Segundo Marcela Gaiato, diretora da Recovery, recuperadora de crédito do Itaú Unibanco, o aumento do volume do mercado tradicionalmente sobe no fim do ano, momento em que os bancos tentam “limpar” o balanço, repassando adiante o crédito vencido há mais tempo, já provisionado e dado como prejuízo.
Também estamos observando empresas de novos setores vendendo suas carteiras
Marcela Gaiato, diretora da Recovery
A executiva da Recovery lembra que, até outubro, o volume do segmento era de R$ 45 bilhões – já acima dos R$ 40 bilhões de todo o ano passado. “Também estamos observando empresas de novos setores vendendo suas carteiras”, diz. Dentre esses entrantes estão fintechs, varejistas e empresas de consumo, como as de gás e luz. Isso, segundo ela, é demonstração de mais maturidade deste setor, com as companhias passando seus débitos de difícil renegociação para negócios especializados.
O presidente da Return (recuperadora de crédito do Santander), Lauro Leite, frisa que o ano fechará com cerca de R$ 75 bilhões de dívidas vencidas transacionadas, um valor recorde.
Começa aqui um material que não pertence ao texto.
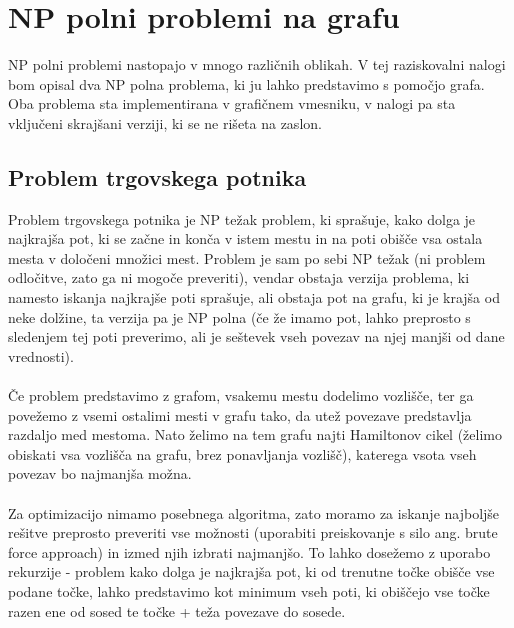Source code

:\documentclass[11pt]{article}
\begin{document}
\section{NP polni problemi na grafu}

NP polni problemi nastopajo v mnogo različnih oblikah. V tej raziskovalni nalogi bom opisal dva NP polna problema, ki ju lahko predstavimo s pomočjo grafa. Oba problema sta implementirana v grafičnem vmesniku, v nalogi pa sta vključeni skrajšani verziji, ki se ne rišeta na zaslon.

\subsection{Problem trgovskega potnika}

Problem trgovskega potnika je NP težak problem, ki sprašuje, kako dolga je najkrajša pot, ki se začne in konča v istem mestu in na poti obišče vsa ostala mesta v določeni množici mest. Problem je sam po sebi NP težak (ni problem odločitve, zato ga ni mogoče preveriti), vendar obstaja verzija problema, ki namesto iskanja najkrajše poti sprašuje, ali obstaja pot na grafu, ki je krajša od neke dolžine, ta verzija pa je NP polna (če že imamo pot, lahko preprosto s sledenjem tej poti preverimo, ali je seštevek vseh povezav na njej manjši od dane vrednosti).
\\ \\
Če problem predstavimo z grafom, vsakemu mestu dodelimo vozlišče, ter ga povežemo z vsemi ostalimi mesti v grafu tako, da utež povezave predstavlja razdaljo med mestoma. Nato želimo na tem grafu najti Hamiltonov cikel (želimo obiskati vsa vozlišča na grafu, brez ponavljanja vozlišč), katerega vsota vseh povezav bo najmanjša možna.
\\ \\
Za optimizacijo nimamo posebnega algoritma, zato moramo za iskanje najboljše rešitve preprosto preveriti vse možnosti (uporabiti preiskovanje s silo ang. brute force approach) in izmed njih izbrati najmanjšo. To lahko dosežemo z uporabo rekurzije - problem kako dolga je najkrajša pot, ki od trenutne točke obišče vse podane točke, lahko predstavimo kot minimum vseh poti, ki obiščejo vse točke razen ene od sosed te točke + teža povezave do sosede.
\\ \\
\end{document}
Pelas regras do Banco Central (BC), o banco precisa provisionar um calote quando o atraso atinge 180 dias e deve lançá-lo como prejuízo em seu balanço quando bate os 360 dias. É nesse momento que começa o repasse desses débitos.
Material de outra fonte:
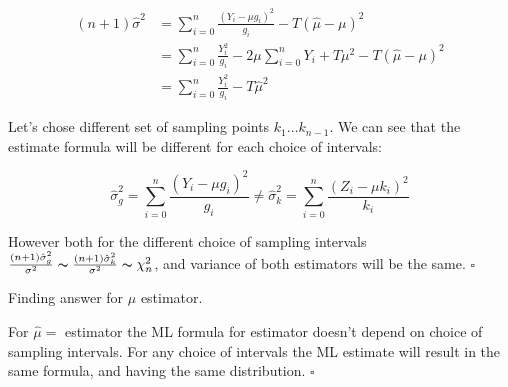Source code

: \begin{solution}
\begin{equation}
\begin{aligned}
(n+1)\hat{\sigma}^2 & = \sum_{i=0}^n\frac{(Y_i - \mu g_i)^2}{g_i} -T(\hat{\mu} - \mu)^2 \\
										& = \sum_{i=0}^n\frac{Y_i^2}{g_i} -2\mu\sum_{i=0}^nY_i + T\mu^2 -T(\hat{\mu} - \mu)^2 \\
										& = \sum_{i=0}^n\frac{Y_i^2}{g_i} -T\hat{\mu}^2
\end{aligned}
\end{equation}

Let's chose different set of sampling points $k_1 \ldots k_{n-1}$. We can see that the estimate formula will be different for each choice of intervals:

\begin{equation}
\hat{\sigma}_g^2 = \sum_{i=0}^{n}\frac{(Y_i-\mu g_i)^2}{g_i} \neq \hat{\sigma}_k^2 =\sum_{i=0}^{n}\frac{(Z_i-\mu k_i)^2}{k_i}			
\end{equation}

However both for the different choice of sampling intervals 
$\frac{(n+1)\hat{\sigma}_g^2}{\sigma^2} \thicksim \frac{(n+1)\hat{\sigma}_k^2}{\sigma^2} \thicksim \chi^2_{n}$, 
and variance of both estimators will be the same. $\square$

\end{solution}

\begin{solution}
Finding answer for $\mu$ estimator.

For $\hat{\mu} = $ estimator the ML formula for estimator doesn't depend on choice of sampling intervals. 
For any choice of intervals the ML estimate will result in the same formula, and having the same distribution. $\square$
\end{solution}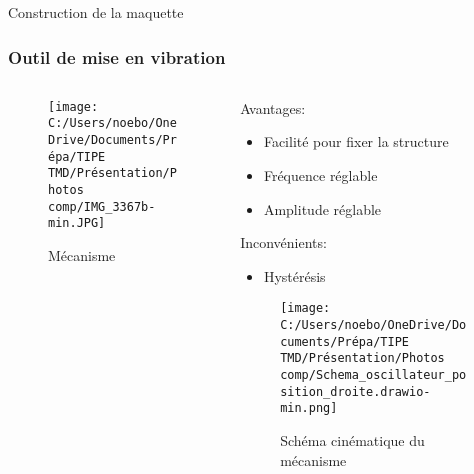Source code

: \documentclass{beamer}
\begin{document}
	
	\begin{frame}{Construction de la maquette}
		\frametitle{Outil de mise en vibration}
 
		\begin{columns}
			\begin{column}{0.5\textwidth}
				\begin{figure}
					\texttt{[image: C:/Users/noebo/OneDrive/Documents/Prépa/TIPE TMD/Présentation/Photos comp/IMG\_3367b-min.JPG]}
					\caption{Mécanisme}
				\end{figure}
			\end{column}
			\begin{column}{0.5\textwidth}
				Avantages:
				\begin{itemize}
					\item Facilité pour fixer la structure
					\item Fréquence réglable \\
					\item Amplitude réglable 
				\end{itemize}
				Inconvénients:
				
				\begin{itemize}
					\item Hystérésis
				\end{itemize}
			\vspace{12 pt}
					\begin{figure}
				\texttt{[image: C:/Users/noebo/OneDrive/Documents/Prépa/TIPE TMD/Présentation/Photos comp/Schema\_oscillateur\_position\_droite.drawio-min.png]}
				\caption{Schéma cinématique du mécanisme}
			\end{figure}
			\end{column}
		\end{columns}

	\end{frame}

\end{document}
O executivo do Santander afirma que houve ainda um lote de R$ 15 bilhões de dívidas que chegaram a buscar um comprador, mas não foram vendidas. Segundo ele, a exigência de um alto desconto oferecido não agradou o vendedor, que resolveu “segurar” a dívida por enquanto.
Mesmo com mais players vendendo suas carteiras, os bancos tradicionais são os grandes responsáveis por movimentar esse mercado. Por ter o crédito como o negócio chave, essa é a explicação para que hoje todos os grandes bancos tenham suas empresas de recuperação de crédito.
Desconto
A equação matemática para se dar valor a “calotes” é complexa. Além do prazo dessa dívida, há uma série de outras variáveis, como idade, região de residência e contexto macroeconômico, como juros, nível de emprego e inflação, levados em conta.
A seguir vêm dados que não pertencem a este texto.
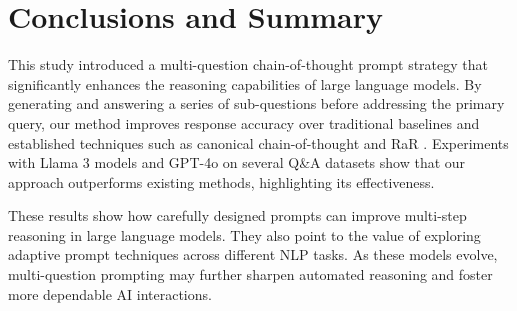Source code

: \section{Conclusions and Summary}
\label{sec:conclusions-summary}

This study introduced a multi-question chain-of-thought prompt strategy that significantly enhances the reasoning capabilities of large language models. By generating and answering a series of sub-questions before addressing the primary query, our method improves response accuracy over traditional baselines and established techniques such as canonical chain-of-thought and RaR \cite{dengRephraseRespondLet2024}. Experiments with Llama 3 models and GPT-4o on several Q\&A datasets show that our approach outperforms existing methods, highlighting its effectiveness.

These results show how carefully designed prompts can improve multi-step reasoning in large language models. They also point to the value of exploring adaptive prompt techniques across different NLP tasks. As these models evolve, multi-question prompting may further sharpen automated reasoning and foster more dependable AI interactions.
Em 2022, houve uma certa mudança no perfil das dívidas repassadas a terceiros, com empresas e bancos se livrando de débitos a partir já de 180 dias. Segundo Gaiato, da Recovery, os vendedores de crédito estão fazendo lotes maiores para a venda, com a meta de reduzir o desconto pedido pelo vendedor.
Saiba mais
‘Respingos’
O ciclo de alta dos calotes entre as pessoas físicas já começa a chegar no mundo corporativo, respingando primeiro nas varejistas, que são as primeiras a sentir o baque econômico, aponta Alexandre Cruz, sócio da gestora Jive, pioneira do mercado de compra de crédito inadimplido no Brasil. “A inadimplência sempre começa na pessoa física”, aponta.
Essas carteiras de crédito dado a empresas já começou a chegar ao mercado. “Já temos um volume 50% maior no segundo semestre em relação ao primeiro. É uma situação delicada, mas não caótica.”